• **WHAT YOU ARE ASKED TO DO**:
Look through the entries below, please, and copy every line with the word "searchForm".

─── RECORDS SUPPLIED ───

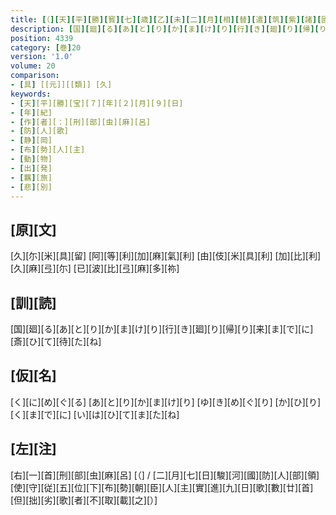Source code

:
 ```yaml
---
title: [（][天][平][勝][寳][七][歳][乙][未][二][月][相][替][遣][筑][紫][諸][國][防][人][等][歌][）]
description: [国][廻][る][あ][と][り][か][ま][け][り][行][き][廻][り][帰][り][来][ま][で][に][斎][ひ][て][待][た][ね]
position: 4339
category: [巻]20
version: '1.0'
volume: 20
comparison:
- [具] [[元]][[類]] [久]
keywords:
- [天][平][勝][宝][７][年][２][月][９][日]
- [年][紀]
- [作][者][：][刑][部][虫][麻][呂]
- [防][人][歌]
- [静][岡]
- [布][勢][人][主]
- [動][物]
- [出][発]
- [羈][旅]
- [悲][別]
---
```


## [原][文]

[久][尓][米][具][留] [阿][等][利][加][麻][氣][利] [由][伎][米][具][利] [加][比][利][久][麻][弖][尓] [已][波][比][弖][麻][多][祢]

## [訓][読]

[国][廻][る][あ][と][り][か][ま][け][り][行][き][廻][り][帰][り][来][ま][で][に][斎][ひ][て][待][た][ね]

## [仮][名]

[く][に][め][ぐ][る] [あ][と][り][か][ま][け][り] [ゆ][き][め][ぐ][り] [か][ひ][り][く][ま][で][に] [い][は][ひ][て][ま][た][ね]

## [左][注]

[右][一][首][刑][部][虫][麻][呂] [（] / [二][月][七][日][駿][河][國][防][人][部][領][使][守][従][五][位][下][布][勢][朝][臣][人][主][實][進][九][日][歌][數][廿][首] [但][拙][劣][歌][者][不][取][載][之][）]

───
─── RECORDS SUPPLIED ───

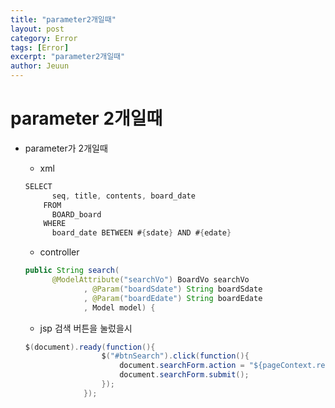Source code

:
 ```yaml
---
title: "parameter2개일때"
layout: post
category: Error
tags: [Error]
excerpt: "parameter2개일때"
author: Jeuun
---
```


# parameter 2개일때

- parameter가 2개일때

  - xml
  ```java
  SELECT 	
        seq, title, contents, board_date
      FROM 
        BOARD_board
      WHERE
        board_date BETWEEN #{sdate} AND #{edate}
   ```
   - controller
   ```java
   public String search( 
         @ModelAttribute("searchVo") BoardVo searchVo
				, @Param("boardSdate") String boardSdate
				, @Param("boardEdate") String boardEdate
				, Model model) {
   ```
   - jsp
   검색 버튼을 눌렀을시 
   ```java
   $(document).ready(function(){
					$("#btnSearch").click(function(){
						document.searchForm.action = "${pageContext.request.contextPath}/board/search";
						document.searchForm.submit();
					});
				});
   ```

───

• **ANSWER BOX**:
						document.searchForm.action = "${pageContext.request.contextPath}/board/search";
						document.searchForm.submit();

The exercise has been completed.